Jefferies says ongoing disruption in the Strait of Hormuz is constraining prompt liquefied petroleum gas (LPG) availability by effectively leaving roughly 1.5 million barrels per day of Middle East LPG stranded.
The firm notes this loss of near-term Middle East supply is supporting demand for cargoes sourced from the U.S. Gulf Coast. That shift in physical flows is propping up immediate interest in U.S. exports of LPG.
However, Jefferies highlights structural limits that restrict how much U.S. midstream companies can benefit from the situation. The analyst group points out that export capacity is predominantly tied up under contracts and is not readily expandable to lift export volumes. In addition, LPG is typically produced as a byproduct of other hydrocarbon processing, and existing export facilities are already operating at maximum throughput.
Those two constraints - contracted export capacity and byproduct-driven supply tied to plants working at full utilization - mean U.S. midstream operators have limited scope to boost shipments even as demand for USGC cargoes increases.
Looking beyond the current dislocation, Jefferies' bottom-up analysis signals a different risk profile later in the decade. The firm sees a risk that, once the present market disruptions subside, the global LPG market could move toward oversupply by the end of the decade.

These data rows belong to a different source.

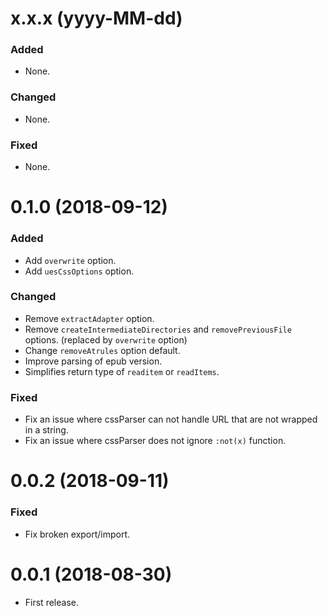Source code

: # x.x.x (yyyy-MM-dd)

### Added

* None.

### Changed

* None.

### Fixed

* None.

# 0.1.0 (2018-09-12)

### Added

* Add `overwrite` option.
* Add `uesCssOptions` option.

### Changed

* Remove `extractAdapter` option.
* Remove `createIntermediateDirectories` and `removePreviousFile` options. (replaced by `overwrite` option)
* Change `removeAtrules` option default.
* Improve parsing of epub version.
* Simplifies return type of `readitem` or `readItems`.

### Fixed

* Fix an issue where cssParser can not handle URL that are not wrapped in a string.
* Fix an issue where cssParser does not ignore `:not(x)` function.

# 0.0.2 (2018-09-11)

### Fixed

* Fix broken export/import.

# 0.0.1 (2018-08-30)

* First release.
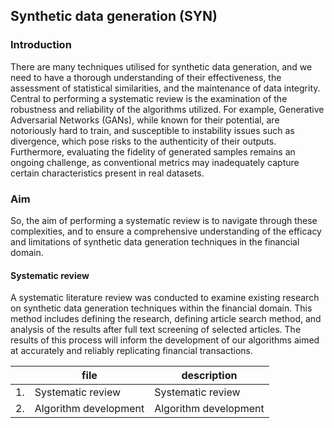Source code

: ## Synthetic data generation (SYN)

### Introduction
There are many techniques utilised for synthetic data generation, and we need to have a thorough understanding of their effectiveness, the assessment of statistical similarities, and the maintenance of data integrity. Central to performing a systematic review is the examination of the robustness and reliability of the algorithms utilized. For example, Generative Adversarial Networks (GANs), while known for their potential, are notoriously hard to train, and susceptible to instability issues such as divergence, which pose risks to the authenticity of their outputs. Furthermore, evaluating the fidelity of generated samples remains an ongoing challenge, as conventional metrics may inadequately capture certain characteristics present in real datasets.  

### Aim 
So, the aim of performing a systematic review is to navigate through these complexities, and to ensure a comprehensive understanding of the efficacy and limitations of synthetic data generation techniques in the financial domain.

#### Systematic review 
A systematic literature review was conducted to examine existing research on synthetic data generation techniques within the financial domain. This method includes defining the research, defining article search method, and analysis of the results after full text screening of selected articles. The results of this process will inform the development of our algorithms aimed at accurately and reliably replicating financial transactions.  


|   | file                          | description                    |
|---|-------------------------------|--------------------------------|
|1. | Systematic review | Systematic review |
|2. | Algorithm development | Algorithm development |

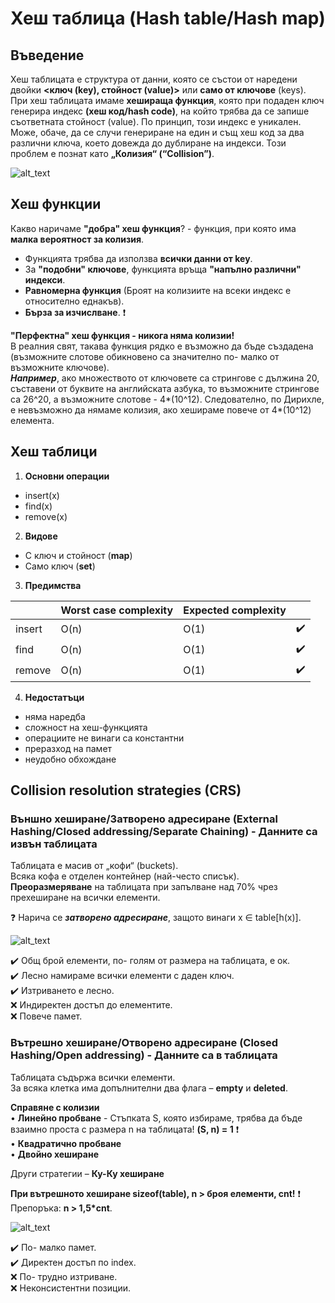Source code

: # Хеш таблица (Hash table/Hash map)

## Въведение
Хеш таблицата е структура от данни, която се състои от наредени двойки **<ключ (key), стойност (value)>** или **само от ключове** (keys).  
При хеш таблицата имаме **хешираща функция**, която при подаден ключ генерира индекс **(хеш код/hash code)**, на който трябва да се запише съответната стойност (value). По принцип, този индекс е уникален. Може, обаче, да се случи генериране на един и същ хеш код за два различни ключа, което довежда до дублиране на индекси. Този проблем е познат като **„Колизия“ (“Collision”)**.  

![alt_text](https://i.ibb.co/GtPr2ky/Hash.jpg)

## Хеш функции
Какво наричаме **"добра" хеш функция**? - функция, при която има **малка вероятност за колизия**.  
- Функцията трябва да използва **всички данни от key**.  
- За **"подобни" ключове**, функцията връща **"напълно различни" индекси**.  
- **Равномерна функция** (Броят на колизиите на всеки индекс е относително еднакъв).  
- **Бърза за изчислване**. :exclamation:  

**"Перфектна" хеш функция - никога няма колизии!**  
В реалния свят, такава функция рядко е възможно да бъде създадена (възможните слотове обикновено са значително по- малко от възможните ключове).  
***Например***, ако множеството от ключовете са стрингове с дължина 20, съставени от буквите на английската азбука, то възможните стрингове са 26\^20, а възможните слотове - 4\*(10\^12). Следователно, по Дирихле, е невъзможно да нямаме колизия, ако хешираме повече от 4\*(10\^12) елемента.  

## Хеш таблици
1. **Основни операции**  
- insert(x)  
- find(x)  
- remove(x)  

2. **Видове**  
- С ключ и стойност (**map**)  
- Само ключ (**set**)  

3. **Предимства**  

||Worst case complexity|Expected complexity||
|--|--|--|--|
|insert|O(n)|O(1)|:heavy_check_mark:|
|find|O(n)|O(1)|:heavy_check_mark:|
|remove|O(n)|O(1)|:heavy_check_mark:|

4. **Недостатъци**  
- няма наредба  
- сложност на хеш-функцията  
- операциите не винаги са константни  
- преразход на памет  
- неудобно обхождане  

## Collision resolution strategies (CRS)

### Външно хеширане/Затворено адресиране (External Hashing/Closed addressing/Separate Chaining) - Данните са извън таблицата
Таблицата е масив от „кофи“ (buckets).  
Всяка кофа е отделен контейнер (най-често списък).  
**Преоразмеряване** на таблицата при запълване над 70% чрез прехеширане на всички елементи.  

:question: Нарича се ***затворено адресиране***, защото винаги x ∈ table[h(x)].  

![alt_text](https://i.ibb.co/G0Sh7sj/Open-hashing.png)

:heavy_check_mark: Общ брой елементи, по- голям от размера на таблицата, е ок.  
:heavy_check_mark: Лесно намираме всички елементи с даден ключ.  
:heavy_check_mark: Изтриването е лесно.  
:x: Индиректен достъп до елементите.  
:x: Повече памет.  

### Вътрешно хеширане/Отворено адресиране (Closed Hashing/Open addressing) - Данните са в таблицата
Таблицата съдържа всички елементи.  
За всяка клетка има допълнителни два флага – **empty** и **deleted**.  

 **Справяне с колизии**  
 • **Линейно пробване** - Стъпката S, която избираме, трябва да бъде взаимно проста с размера n на таблицата! **(S, n) = 1** :exclamation:  
 • **Квадратично пробване**  
 • **Двойно хеширане**  
 
Други стратегии – **Ку-Ку хеширане**  

**При вътрешното хеширане sizeof(table), n > броя елементи, cnt!** :exclamation:  
Препоръка: **n > 1,5*cnt**.  

![alt_text](https://i.ibb.co/F0YLZpF/Closed-hashing.png)

:heavy_check_mark: По- малко памет.  
:heavy_check_mark: Директен достъп по index.  
:x: По- трудно изтриване.  
:x: Неконсистентни позиции.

That projection suggests the present tightening is at least partly transitory, driven by logistics and flow disruptions centered on the Strait of Hormuz, rather than permanent shifts in production fundamentals.
Takeaway - The immediate impact of the Hormuz disruption is to tighten prompt LPG balances and lend support to U.S. Gulf Coast cargoes, but physical and contractual limits on export capacity cap how much midstream firms can expand shipments. Over the longer term, Jefferies' detailed analysis warns of a potential swing toward global oversupply by the decade's end once the current dislocations fade.